In Heart of Darkness Joseph Conrad created an image, or at least popularized it, of one of humankind's most deep-rooted "beliefs." "Heart of darkness" is an atavistic phrase, a primal emotion, feral, one that drives deeper into the spirit than simple thought can convey. Ostensibly about a steamboat trip into upriver colonial Africa, Heart of Darkness transcends that continent, touching instead upon something akin to what the Greeks defined as "panic" - fear of Pan's domain, the deep forest where night amplifies innocent (and not-so-innocent) natural sounds into soul-wrenching piques of terror, the dark heart whose murmurs pull one away from the "light" of civilization's carefully-constructed beacon fire. In Heart of Darkness Joseph Conrad does not attempt to find words to describe those feelings; instead, he carries us along with him as he experiences them firsthand.

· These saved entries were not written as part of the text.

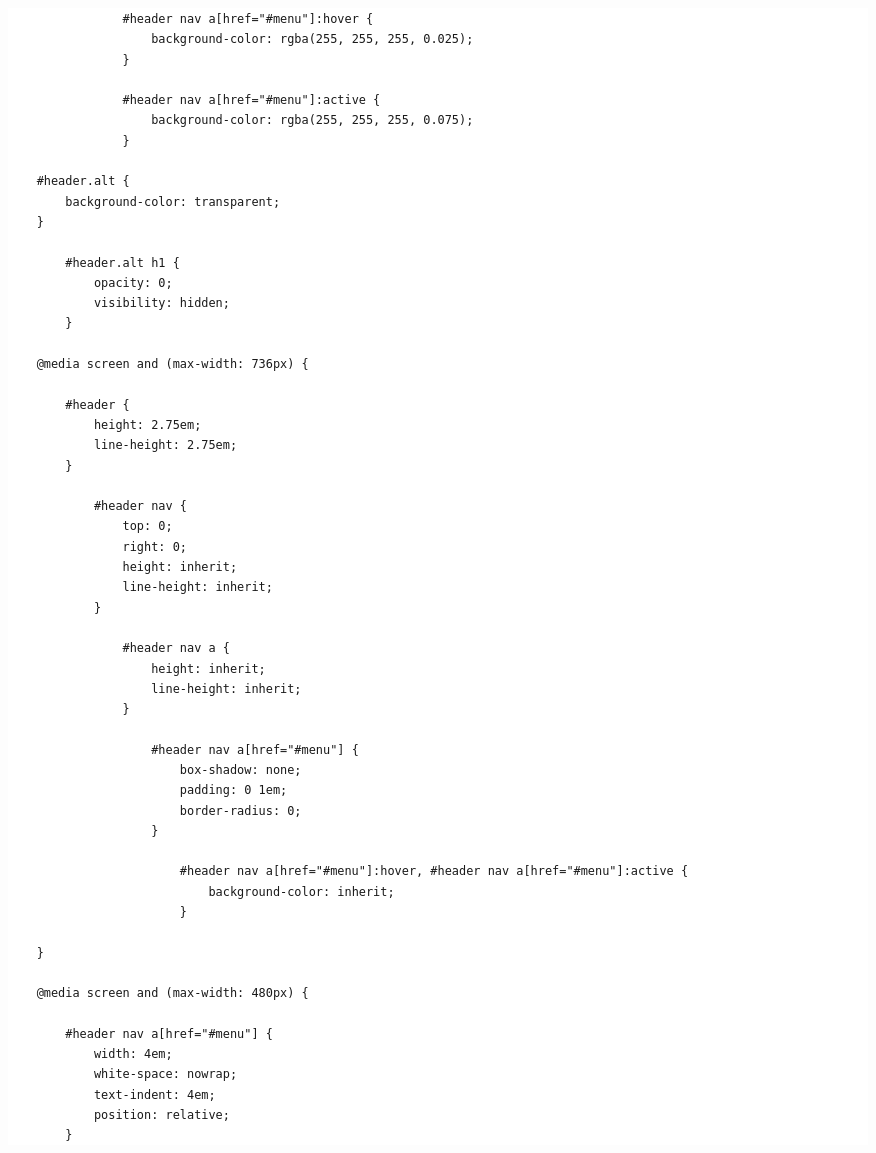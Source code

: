 					#header nav a[href="#menu"]:hover {
						background-color: rgba(255, 255, 255, 0.025);
					}

					#header nav a[href="#menu"]:active {
						background-color: rgba(255, 255, 255, 0.075);
					}

		#header.alt {
			background-color: transparent;
		}

			#header.alt h1 {
				opacity: 0;
				visibility: hidden;
			}

		@media screen and (max-width: 736px) {

			#header {
				height: 2.75em;
				line-height: 2.75em;
			}

				#header nav {
					top: 0;
					right: 0;
					height: inherit;
					line-height: inherit;
				}

					#header nav a {
						height: inherit;
						line-height: inherit;
					}

						#header nav a[href="#menu"] {
							box-shadow: none;
							padding: 0 1em;
							border-radius: 0;
						}

							#header nav a[href="#menu"]:hover, #header nav a[href="#menu"]:active {
								background-color: inherit;
							}

		}

		@media screen and (max-width: 480px) {

			#header nav a[href="#menu"] {
				width: 4em;
				white-space: nowrap;
				text-indent: 4em;
				position: relative;
			}
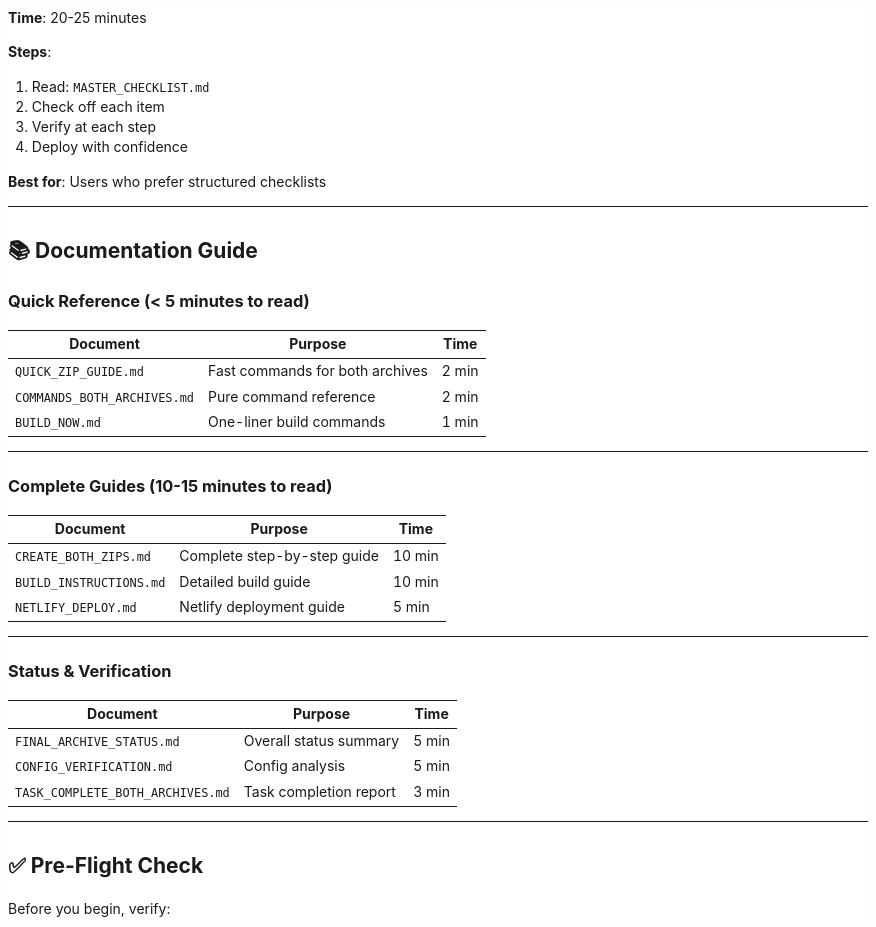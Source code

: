 **Time**: 20-25 minutes

**Steps**:
1. Read: `MASTER_CHECKLIST.md`
2. Check off each item
3. Verify at each step
4. Deploy with confidence

**Best for**: Users who prefer structured checklists

---

## 📚 Documentation Guide

### Quick Reference (< 5 minutes to read)

| Document | Purpose | Time |
|----------|---------|------|
| `QUICK_ZIP_GUIDE.md` | Fast commands for both archives | 2 min |
| `COMMANDS_BOTH_ARCHIVES.md` | Pure command reference | 2 min |
| `BUILD_NOW.md` | One-liner build commands | 1 min |

---

### Complete Guides (10-15 minutes to read)

| Document | Purpose | Time |
|----------|---------|------|
| `CREATE_BOTH_ZIPS.md` | Complete step-by-step guide | 10 min |
| `BUILD_INSTRUCTIONS.md` | Detailed build guide | 10 min |
| `NETLIFY_DEPLOY.md` | Netlify deployment guide | 5 min |

---

### Status & Verification

| Document | Purpose | Time |
|----------|---------|------|
| `FINAL_ARCHIVE_STATUS.md` | Overall status summary | 5 min |
| `CONFIG_VERIFICATION.md` | Config analysis | 5 min |
| `TASK_COMPLETE_BOTH_ARCHIVES.md` | Task completion report | 3 min |

---

## ✅ Pre-Flight Check

Before you begin, verify:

The structure of Heart of Darkness is myth-pure: a journey from the safety of the known into the unknown world of danger/ death and back out again. An odyssey, of course, denied epic status by dint of the brevity of its recounting - and the fact that its protagonists are not godlike heroes, but a confused observer (Marlowe), a demented enigma (Kurtz) and a sideshow of iconlike characters and locales. Perhaps these characters and locales, not the protagonists at all, are what qualify a story as epic. Certainly, if Orpheus' crossing the River Styx into Hades is of mythic proportions, so, too, is Marlowe's journey up the (Congo) River into the jungled center of equatorial Africa. The novella's panoply of characters reminds one of the demi-gods and demons of Greek epic: a starched-shirt colonial accountant - "I took him for a sort of vision" (45); a manager who inspires "neither love nor fear, nor even respect. He inspired uneasiness. ... But he was great" (50); an insolent, black-skinned messenger of death who "said in a tone of scathing contempt - 'Mistah Kurtz ...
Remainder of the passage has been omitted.